Microinstructions define the control signals (ALU operation, register writes, memory access) executed during each clock cycle. Hardwired control derives these directly from the instruction; microprogrammed control stores microcode in ROM.
From your study of the CPU control unit, you know that the processor must generate the right signals at the right time to orchestrate data movement through the datapath. A microinstruction is a single word — a bit pattern — where each bit or group of bits directly controls one piece of the hardware: which registers to read, what operation the ALU should perform, whether to write to memory, whether to update the program counter.
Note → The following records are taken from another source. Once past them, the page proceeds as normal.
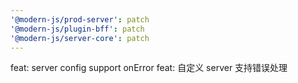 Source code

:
 ```yaml
---
'@modern-js/prod-server': patch
'@modern-js/plugin-bff': patch
'@modern-js/server-core': patch
---
```


feat: server config support onError
feat: 自定义 server 支持错误处理
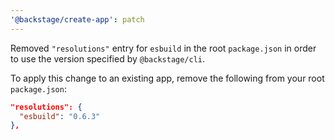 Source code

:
 ```yaml
---
'@backstage/create-app': patch
---
```


Removed `"resolutions"` entry for `esbuild` in the root `package.json` in order to use the version specified by `@backstage/cli`.

To apply this change to an existing app, remove the following from your root `package.json`:

```json
"resolutions": {
  "esbuild": "0.6.3"
},
```
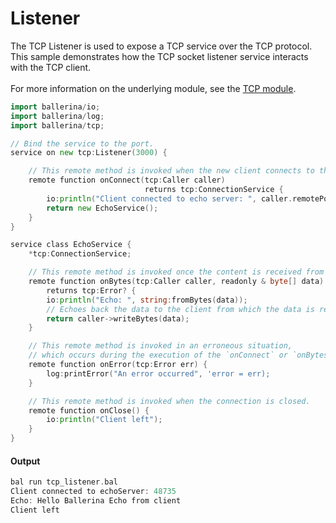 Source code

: # Listener

 The TCP Listener is used to expose a TCP service over the TCP protocol.
 This sample demonstrates how the TCP socket listener service interacts with the TCP client.<br/><br/>
 For more information on the underlying module, 
 see the [TCP module](https:docs.central.ballerina.io/ballerina/tcp/latest).

```go
import ballerina/io;
import ballerina/log;
import ballerina/tcp;

// Bind the service to the port. 
service on new tcp:Listener(3000) {

    // This remote method is invoked when the new client connects to the server.
    remote function onConnect(tcp:Caller caller)
                              returns tcp:ConnectionService {
        io:println("Client connected to echo server: ", caller.remotePort);
        return new EchoService();
    }
}

service class EchoService {
    *tcp:ConnectionService;

    // This remote method is invoked once the content is received from the client.
    remote function onBytes(tcp:Caller caller, readonly & byte[] data) 
        returns tcp:Error? {
        io:println("Echo: ", string:fromBytes(data));
        // Echoes back the data to the client from which the data is received.
        return caller->writeBytes(data);
    }

    // This remote method is invoked in an erroneous situation,
    // which occurs during the execution of the `onConnect` or `onBytes` method.
    remote function onError(tcp:Error err) {
        log:printError("An error occurred", 'error = err);
    }

    // This remote method is invoked when the connection is closed.
    remote function onClose() {
        io:println("Client left");
    }
}
```

#### Output

```go
bal run tcp_listener.bal
Client connected to echoServer: 48735
Echo: Hello Ballerina Echo from client
Client left
``` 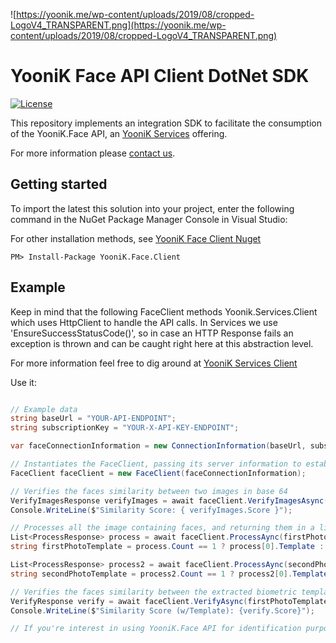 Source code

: 
![https://yoonik.me/wp-content/uploads/2019/08/cropped-LogoV4_TRANSPARENT.png](https://yoonik.me/wp-content/uploads/2019/08/cropped-LogoV4_TRANSPARENT.png)

# YooniK Face API Client DotNet SDK

[![License](https://img.shields.io/pypi/l/yk_face.svg)](https://github.com/dev-yoonik/YK-Face-DotNetCore-SDK/blob/master/LICENSE)

This repository implements an integration SDK to facilitate the consumption of the YooniK.Face API, an [YooniK Services](https://yoonik.me) offering.

For more information please [contact us](mailto:info@yoonik.me).

## Getting started

To import the latest this solution into your project, enter the following command in the NuGet Package Manager Console in Visual Studio:

For other installation methods, see [YooniK Face Client Nuget](https://www.nuget.org/packages/YooniK.Face.Client/)

```
PM> Install-Package YooniK.Face.Client
```



## Example


Keep in mind that the following FaceClient methods Yoonik.Services.Client which uses HttpClient to handle the API calls. In Services we use 'EnsureSuccessStatusCode()', so in case an HTTP Response fails an exception is thrown and can be caught right here at this abstraction level.

For more information feel free to dig around at [YooniK Services Client](https://github.com/dev-yoonik/YK-Services-Client-DotNetCore/)

Use it:

```csharp

// Example data
string baseUrl = "YOUR-API-ENDPOINT";
string subscriptionKey = "YOUR-X-API-KEY-ENDPOINT";

var faceConnectionInformation = new ConnectionInformation(baseUrl, subscriptionKey);

// Instantiates the FaceClient, passing its server information to establish a connection
FaceClient faceClient = new FaceClient(faceConnectionInformation);

// Verifies the faces similarity between two images in base 64
VerifyImagesResponse verifyImages = await faceClient.VerifyImagesAsync(firstPhotoInBase64, secondPhotoInBase64);
Console.WriteLine($"Similarity Score: { verifyImages.Score }");

// Processes all the image containing faces, and returning them in a list. This photo only contains one face. 
List<ProcessResponse> process = await faceClient.ProcessAync(firstPhotoInBase64);
string firstPhotoTemplate = process.Count == 1 ? process[0].Template : null;

List<ProcessResponse> process2 = await faceClient.ProcessAync(secondPhotoInBase64);
string secondPhotoTemplate = process2.Count == 1 ? process2[0].Template : null;

// Verifies the faces similarity between the extracted biometric template from the processed images
VerifyResponse verify = await faceClient.VerifyAsync(firstPhotoTemplate, secondPhotoTemplate);
Console.WriteLine($"Similarity Score (w/Template): {verify.Score}");

// If you're interest in using YooniK.Face API for identification purposes, please visit our sample project.

```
Think of it as a row of switches, where each switch enables or disables a specific datapath action for one clock cycle.
A complete machine instruction (like ADD or LOAD) typically requires a sequence of these microinstructions, called a microprogram. For example, executing an ADD instruction might take three microinstructions: one to fetch the instruction from memory, one to read source registers and configure the ALU, and one to write the result back. Each microinstruction activates a different combination of control signals. The microprogram for each machine instruction is stored in a small, fast read-only memory called the control store. When the processor decodes a machine instruction, it looks up the starting address of the corresponding microprogram and steps through it one microinstruction per clock cycle.
The format of a microinstruction involves a design tradeoff between width and encoding density. In a horizontal microinstruction, each control signal gets its own dedicated bit — the word is wide (potentially hundreds of bits) but simple to decode because each bit maps directly to a wire. In a vertical microinstruction, control signals are encoded into smaller fields that must be decoded through additional logic, producing narrower words but requiring an extra decoding step. Most real designs use a hybrid approach, grouping mutually exclusive signals (like ALU operations, where only one can be active at a time) into encoded fields while leaving independent signals as direct bits.
The alternative to microprogrammed control is hardwired control, where combinational logic circuits directly generate control signals from the instruction opcode and the current cycle. Hardwired control is faster because there is no control store lookup, but it is inflexible — changing or adding instructions requires redesigning the logic. Microprogrammed control trades some speed for enormous flexibility: fixing a bug or adding a new instruction means changing microcode in ROM rather than rewiring hardware. This tradeoff explains why early complex instruction set computers (CISC) favored microprogramming, while simpler RISC architectures could afford hardwired control due to their smaller, more regular instruction sets.